Joanna Lumley labels British children's morals 'slack'
- 1 March 2011
- From the section Education & Family
Actress Joanna Lumley has claimed that British children are being brought up with "slack" morals.
The 64-year-old Absolutely Fabulous star said the younger generation needed to be given "hearty pursuits" like building camps or working on farms.
She also bemoaned a lack of respect for education in Britain and said children should be given more responsibilities.
Lumley made the comments in an interview with the Radio Times.
"We are very slack with our moral codes for children these days. Nowadays, children find it laughably amusing to shoplift and steal.
"We smile when they download information from the internet and lazily present it as their own work. We allow them to bunk off school and bring in sick notes," she said.
She also said: "There was one 'crime' during the whole time I was at school, when a fountain pen went missing. Stealing just didn't happen.
"I was taught not to shoplift, not to steal, not to behave badly. We weren't even allowed to drop litter."

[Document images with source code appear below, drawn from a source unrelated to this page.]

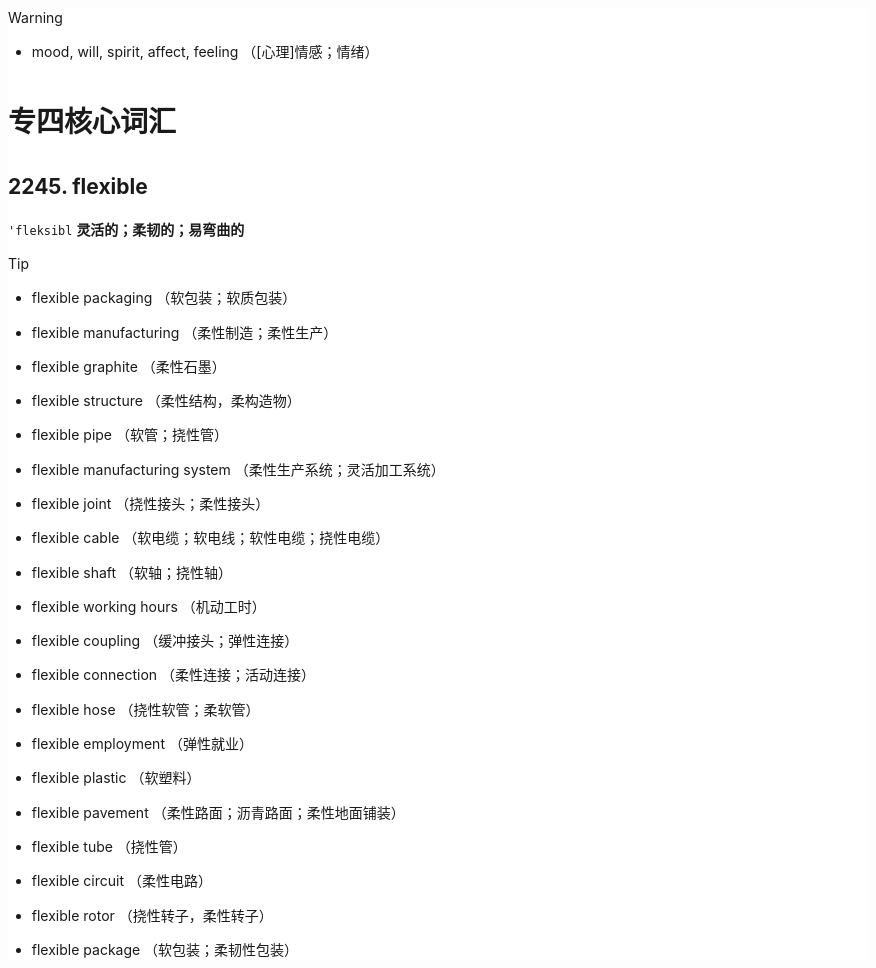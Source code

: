 > [!WARNING]
>
> - mood, will, spirit, affect, feeling （[心理]情感；情绪）
>

# 专四核心词汇

## 2245. flexible

`'fleksibl`  **灵活的；柔韧的；易弯曲的**

> [!TIP]
>
> - flexible packaging （软包装；软质包装）
>
> - flexible manufacturing （柔性制造；柔性生产）
>
> - flexible graphite （柔性石墨）
>
> - flexible structure （柔性结构，柔构造物）
>
> - flexible pipe （软管；挠性管）
>
> - flexible manufacturing system （柔性生产系统；灵活加工系统）
>
> - flexible joint （挠性接头；柔性接头）
>
> - flexible cable （软电缆；软电线；软性电缆；挠性电缆）
>
> - flexible shaft （软轴；挠性轴）
>
> - flexible working hours （机动工时）
>
> - flexible coupling （缓冲接头；弹性连接）
>
> - flexible connection （柔性连接；活动连接）
>
> - flexible hose （挠性软管；柔软管）
>
> - flexible employment （弹性就业）
>
> - flexible plastic （软塑料）
>
> - flexible pavement （柔性路面；沥青路面；柔性地面铺装）
>
> - flexible tube （挠性管）
>
> - flexible circuit （柔性电路）
>
> - flexible rotor （挠性转子，柔性转子）
>
> - flexible package （软包装；柔韧性包装）
>

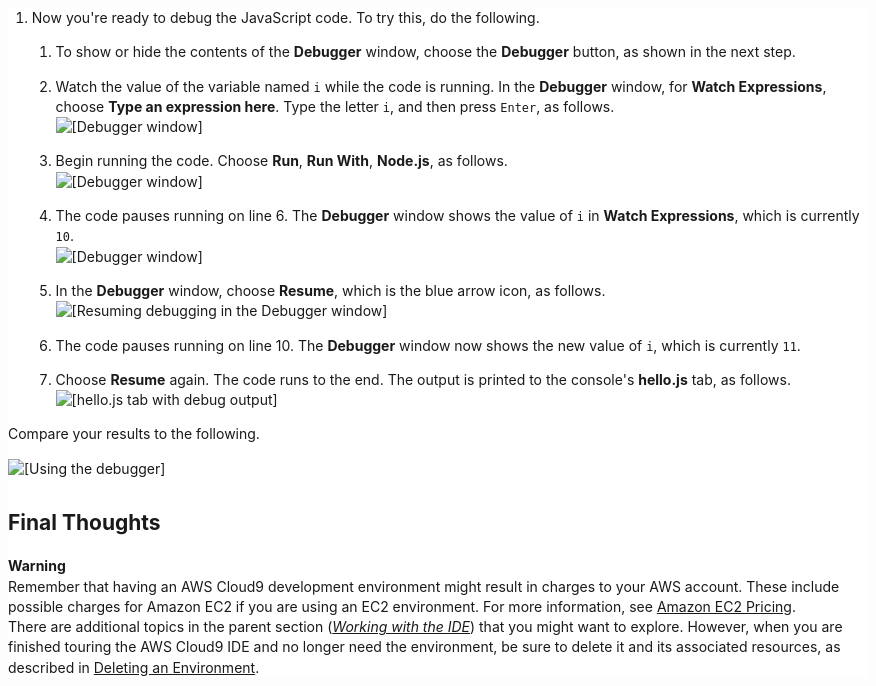 1. Now you're ready to debug the JavaScript code\. To try this, do the following\.

   1. To show or hide the contents of the **Debugger** window, choose the **Debugger** button, as shown in the next step\.

   1. Watch the value of the variable named `i` while the code is running\. In the **Debugger** window, for **Watch Expressions**, choose **Type an expression here**\. Type the letter `i`, and then press `Enter`, as follows\.  
![\[Debugger window\]](http://docs.aws.amazon.com/cloud9/latest/user-guide/images/ide-watch-expression.png)

   1. Begin running the code\. Choose **Run**, **Run With**, **Node\.js**, as follows\.  
![\[Debugger window\]](http://docs.aws.amazon.com/cloud9/latest/user-guide/images/ide-run-with.png)

   1. The code pauses running on line 6\. The **Debugger** window shows the value of `i` in **Watch Expressions**, which is currently `10`\.  
![\[Debugger window\]](http://docs.aws.amazon.com/cloud9/latest/user-guide/images/ide-breakpoint-hit.png)

   1. In the **Debugger** window, choose **Resume**, which is the blue arrow icon, as follows\.  
![\[Resuming debugging in the Debugger window\]](http://docs.aws.amazon.com/cloud9/latest/user-guide/images/ide-resume.png)

   1. The code pauses running on line 10\. The **Debugger** window now shows the new value of `i`, which is currently `11`\.

   1. Choose **Resume** again\. The code runs to the end\. The output is printed to the console's **hello\.js** tab, as follows\.  
![\[hello.js tab with debug output\]](http://docs.aws.amazon.com/cloud9/latest/user-guide/images/ide-debugger-output.png)

Compare your results to the following\.

![\[Using the debugger\]](http://docs.aws.amazon.com/cloud9/latest/user-guide/images/ide-debugger.gif)

## Final Thoughts<a name="tour-ide-cleanup"></a>

**Warning**  
Remember that having an AWS Cloud9 development environment might result in charges to your AWS account\. These include possible charges for Amazon EC2 if you are using an EC2 environment\. For more information, see [Amazon EC2 Pricing](https://aws.amazon.com/ec2/pricing/)\.  
There are additional topics in the parent section \(*[Working with the IDE](ide.md)*\) that you might want to explore\. However, when you are finished touring the AWS Cloud9 IDE and no longer need the environment, be sure to delete it and its associated resources, as described in [Deleting an Environment](delete-environment.md)\.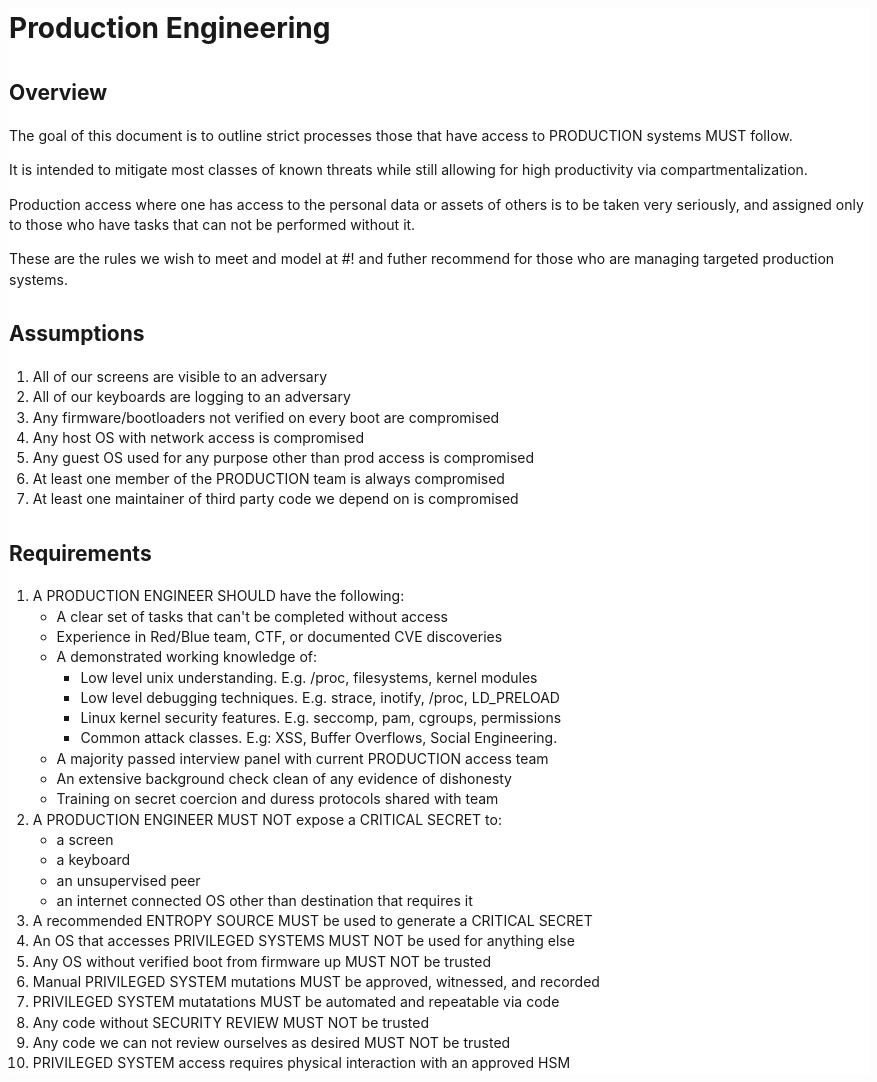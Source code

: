 # Production Engineering

## Overview

The goal of this document is to outline strict processes those that have access
to PRODUCTION systems MUST follow.

It is intended to mitigate most classes of known threats while still allowing
for high productivity via compartmentalization.

Production access where one has access to the personal data or assets of others
is to be taken very seriously, and assigned only to those who have tasks that
can not be performed without it.

These are the rules we wish to meet and model at #! and futher recommend for
those who are managing targeted production systems.

## Assumptions

1. All of our screens are visible to an adversary
2. All of our keyboards are logging to an adversary
3. Any firmware/bootloaders not verified on every boot are compromised
4. Any host OS with network access is compromised
5. Any guest OS used for any purpose other than prod access is compromised
7. At least one member of the PRODUCTION team is always compromised
8. At least one maintainer of third party code we depend on is compromised

## Requirements

1. A PRODUCTION ENGINEER SHOULD have the following:
    * A clear set of tasks that can't be completed without access
    * Experience in Red/Blue team, CTF, or documented CVE discoveries
    * A demonstrated working knowledge of:
        * Low level unix understanding. E.g. /proc, filesystems, kernel modules
        * Low level debugging techniques. E.g. strace, inotify, /proc, LD_PRELOAD
        * Linux kernel security features. E.g. seccomp, pam, cgroups, permissions
        * Common attack classes. E.g: XSS, Buffer Overflows, Social Engineering.
    * A majority passed interview panel with current PRODUCTION access team
    * An extensive background check clean of any evidence of dishonesty
    * Training on secret coercion and duress protocols shared with team
2. A PRODUCTION ENGINEER MUST NOT expose a CRITICAL SECRET to:
    * a screen
    * a keyboard
    * an unsupervised peer
    * an internet connected OS other than destination that requires it
3. A recommended ENTROPY SOURCE MUST be used to generate a CRITICAL SECRET
4. An OS that accesses PRIVILEGED SYSTEMS MUST NOT be used for anything else
5. Any OS without verified boot from firmware up MUST NOT be trusted
6. Manual PRIVILEGED SYSTEM mutations MUST be approved, witnessed, and recorded
7. PRIVILEGED SYSTEM mutatations MUST be automated and repeatable via code
8. Any code without SECURITY REVIEW MUST NOT be trusted
9. Any code we can not review ourselves as desired MUST NOT be trusted
10. PRIVILEGED SYSTEM access requires physical interaction with an approved HSM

She also recalled "quite small children take on huge responsibilities" while making programmes around the world.
She added: "In Ethiopia... you might find a seven-year-old expected to take 15 goats out into the fields for the whole day with only a chapati to eat and his whistle.
"Why are we so afraid to give our children responsibilities like this?
"I think laptops should be banned from schools. Until you can prove you can add up on your fingers or think independently in your head, you have learnt nothing," she added.
The actress, who is narrating Enid Blyton tale The Cheat on Radio 4, said: "I think we're leading our children into a false paradise. We're not teaching them how to apply themselves and be present, how to accomplish a job and finish it, how to learn other languages and actually achieve a trade.
"What are we doing with our education policies? Running from one side to the other, with no notion of where we are going."
The actress, who famously took on Gordon Brown's government to allow all Gurkhas the right to settle in the UK, added: "We have taken our foot off the education pedal, and I don't think it makes anyone happy. We don't respect education. Not at all. Not like in Africa or China, where it is hugely respected.
"I would like to see children involved in hearty-sounding pursuits, such as building a camp. Or getting an entire school to go and work in a farm, for a term, all together."